Heather Winney said she was formerly homeless and has struggled with addiction.

She said the encampment is more of an addiction issue than a homelessness issue.

Winney said that if the church isn’t prepared to provide services, resources and treatment counselors, “all you’re doing is enabling these people to die a little bit sooner.”

A group of community members have formed an ad hoc task force that has been organized into a nonprofit, Housed Great Falls.

They’ve been meeting and trying to find solutions to homelessness in Great Falls.

A number of local agencies meet regularly and have worked for years to address homelessness in the community.
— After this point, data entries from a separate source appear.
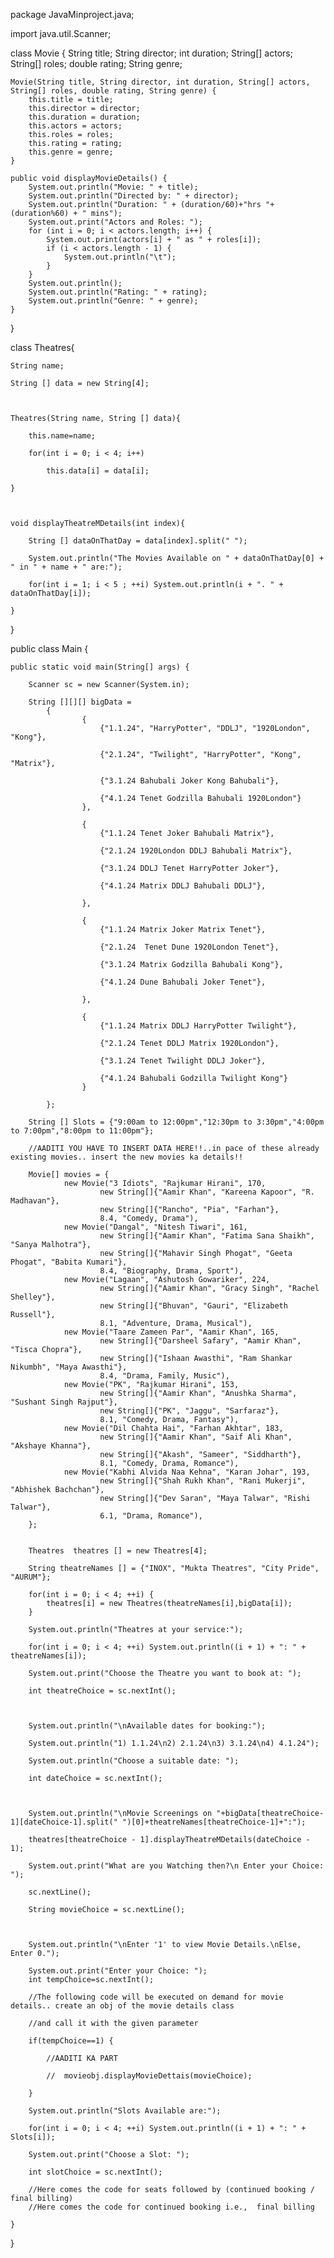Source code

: package JavaMinproject.java;

import java.util.Scanner;

class Movie {
	String title;
	String director;
	int duration;
	String[] actors;
	String[] roles;
	double rating;
	String genre;

	Movie(String title, String director, int duration, String[] actors, String[] roles, double rating, String genre) {
		this.title = title;
		this.director = director;
		this.duration = duration;
		this.actors = actors;
		this.roles = roles;
		this.rating = rating;
		this.genre = genre;
	}

	public void displayMovieDetails() {
		System.out.println("Movie: " + title);
		System.out.println("Directed by: " + director);
		System.out.println("Duration: " + (duration/60)+"hrs "+(duration%60) + " mins");
		System.out.print("Actors and Roles: ");
		for (int i = 0; i < actors.length; i++) {
			System.out.print(actors[i] + " as " + roles[i]);
			if (i < actors.length - 1) {
				System.out.println("\t");
			}
		}
		System.out.println();
		System.out.println("Rating: " + rating);
		System.out.println("Genre: " + genre);
	}
}

class Theatres{

	String name;

	String [] data = new String[4];



	Theatres(String name, String [] data){

		this.name=name;

		for(int i = 0; i < 4; i++)

			this.data[i] = data[i];

	}



	void displayTheatreMDetails(int index){

		String [] dataOnThatDay = data[index].split(" ");

		System.out.println("The Movies Available on " + dataOnThatDay[0] + " in " + name + " are:");

		for(int i = 1; i < 5 ; ++i) System.out.println(i + ". " + dataOnThatDay[i]);

	}

}



public class Main {

	public static void main(String[] args) {

		Scanner sc = new Scanner(System.in);

		String [][][] bigData = 
			{
					{
						{"1.1.24", "HarryPotter", "DDLJ", "1920London", "Kong"},

						{"2.1.24", "Twilight", "HarryPotter", "Kong", "Matrix"},

						{"3.1.24 Bahubali Joker Kong Bahubali"},

						{"4.1.24 Tenet Godzilla Bahubali 1920London"}
					},

					{
						{"1.1.24 Tenet Joker Bahubali Matrix"},

						{"2.1.24 1920London DDLJ Bahubali Matrix"},

						{"3.1.24 DDLJ Tenet HarryPotter Joker"},

						{"4.1.24 Matrix DDLJ Bahubali DDLJ"},

					},

					{
						{"1.1.24 Matrix Joker Matrix Tenet"},

						{"2.1.24  Tenet Dune 1920London Tenet"},

						{"3.1.24 Matrix Godzilla Bahubali Kong"},

						{"4.1.24 Dune Bahubali Joker Tenet"},
				
					},

					{
						{"1.1.24 Matrix DDLJ HarryPotter Twilight"},

						{"2.1.24 Tenet DDLJ Matrix 1920London"},

						{"3.1.24 Tenet Twilight DDLJ Joker"},

						{"4.1.24 Bahubali Godzilla Twilight Kong"}
					}

			};

		String [] Slots = {"9:00am to 12:00pm","12:30pm to 3:30pm","4:00pm to 7:00pm","8:00pm to 11:00pm"};

		//AADITI YOU HAVE TO INSERT DATA HERE!!..in pace of these already existing movies.. insert the new movies ka details!!

		Movie[] movies = {
				new Movie("3 Idiots", "Rajkumar Hirani", 170,
						new String[]{"Aamir Khan", "Kareena Kapoor", "R. Madhavan"},
						new String[]{"Rancho", "Pia", "Farhan"},
						8.4, "Comedy, Drama"),
				new Movie("Dangal", "Nitesh Tiwari", 161,
						new String[]{"Aamir Khan", "Fatima Sana Shaikh", "Sanya Malhotra"},
						new String[]{"Mahavir Singh Phogat", "Geeta Phogat", "Babita Kumari"},
						8.4, "Biography, Drama, Sport"),
				new Movie("Lagaan", "Ashutosh Gowariker", 224,
						new String[]{"Aamir Khan", "Gracy Singh", "Rachel Shelley"},
						new String[]{"Bhuvan", "Gauri", "Elizabeth Russell"},
						8.1, "Adventure, Drama, Musical"),
				new Movie("Taare Zameen Par", "Aamir Khan", 165,
						new String[]{"Darsheel Safary", "Aamir Khan", "Tisca Chopra"},
						new String[]{"Ishaan Awasthi", "Ram Shankar Nikumbh", "Maya Awasthi"},
						8.4, "Drama, Family, Music"),
				new Movie("PK", "Rajkumar Hirani", 153,
						new String[]{"Aamir Khan", "Anushka Sharma", "Sushant Singh Rajput"},
						new String[]{"PK", "Jaggu", "Sarfaraz"},
						8.1, "Comedy, Drama, Fantasy"),
				new Movie("Dil Chahta Hai", "Farhan Akhtar", 183,
						new String[]{"Aamir Khan", "Saif Ali Khan", "Akshaye Khanna"},
						new String[]{"Akash", "Sameer", "Siddharth"},
						8.1, "Comedy, Drama, Romance"),
				new Movie("Kabhi Alvida Naa Kehna", "Karan Johar", 193,
						new String[]{"Shah Rukh Khan", "Rani Mukerji", "Abhishek Bachchan"},
						new String[]{"Dev Saran", "Maya Talwar", "Rishi Talwar"},
						6.1, "Drama, Romance"),
		};


		Theatres  theatres [] = new Theatres[4];

		String theatreNames [] = {"INOX", "Mukta Theatres", "City Pride", "AURUM"};

		for(int i = 0; i < 4; ++i) {
			theatres[i] = new Theatres(theatreNames[i],bigData[i]);
		}

		System.out.println("Theatres at your service:");

		for(int i = 0; i < 4; ++i) System.out.println((i + 1) + ": " + theatreNames[i]);

		System.out.print("Choose the Theatre you want to book at: ");

		int theatreChoice = sc.nextInt();



		System.out.println("\nAvailable dates for booking:");

		System.out.println("1) 1.1.24\n2) 2.1.24\n3) 3.1.24\n4) 4.1.24");

		System.out.println("Choose a suitable date: ");

		int dateChoice = sc.nextInt();



		System.out.println("\nMovie Screenings on "+bigData[theatreChoice-1][dateChoice-1].split(" ")[0]+theatreNames[theatreChoice-1]+":");

		theatres[theatreChoice - 1].displayTheatreMDetails(dateChoice - 1);

		System.out.print("What are you Watching then?\n Enter your Choice: ");

		sc.nextLine();

		String movieChoice = sc.nextLine();



		System.out.println("\nEnter '1' to view Movie Details.\nElse, Enter 0.");

		System.out.print("Enter your Choice: ");
		int tempChoice=sc.nextInt();

		//The following code will be executed on demand for movie details.. create an obj of the movie details class 

		//and call it with the given parameter

		if(tempChoice==1) {

			//AADITI KA PART

			//	movieobj.displayMovieDettais(movieChoice);

		}

		System.out.println("Slots Available are:");

		for(int i = 0; i < 4; ++i) System.out.println((i + 1) + ": " + Slots[i]);

		System.out.print("Choose a Slot: ");

		int slotChoice = sc.nextInt();

		//Here comes the code for seats followed by (continued booking / final billing)
		//Here comes the code for continued booking i.e.,  final billing

	}
}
That umbrella organization is known as the Continuum of Care and includes a number of agencies that provide housing, treatment and other services.

Megan Miller is part of the Housed Great Falls group and asked the board to support the permit.

She said that they’re looking at adding a fence around the church property to mitigate concerns.

She said that they believe allowing people to stay on the property would lower costs to the city by lowering arrests.

GFPD reported that there have been 15 arrests made on the property to date, up from six total in 2021.

Miller said they believe the tent encampment is a small step.

“We know they need much more than we have to offer in the tent community,” Miller said.

Michael Yegerlehner, a member of the Unhoused Great Falls group, said that “this problem will not go away. You can shoo them away and they’ll go somewhere else.”

He said people have driven by and shouted at those in the encampment to get a job, which isn’t helpful. He’s a mental health counselor and said he’s booked out for months.

“I am not doing this because it makes me feel better, I am here because there’s a problem that is not getting met,” Yegerlehner. “They’re just a group of people that are falling through the cracks. I don’t think dispersing the problem is going to make it better.”

He said he wished people who were concerned would come talk to him or the Housed Great Falls group.

Carrie Parker, director of Helping Hands food pantry at First English Lutheran Church, down the street from the encampment, said that she’d heard a lot of complaints during the meeting, but not solutions.

“Clearly, we have a problem,” she said.

She said at her food pantry, they’ve seen an increase in people using their services, mostly people who weren’t homeless but struggling to choose between rent and groceries.

“I think Great Falls can do this, if we come together as a community,” Parker said.

Dave Olsen, a retired Methodist minister and member of FUMC, said that solutions to homelessness are difficult to come by.

“The fear factor in all of those in opposition was just off the ceiling,” he said.

The encampment is meant to be temporary, he said, and that the need was overwhelming their resources.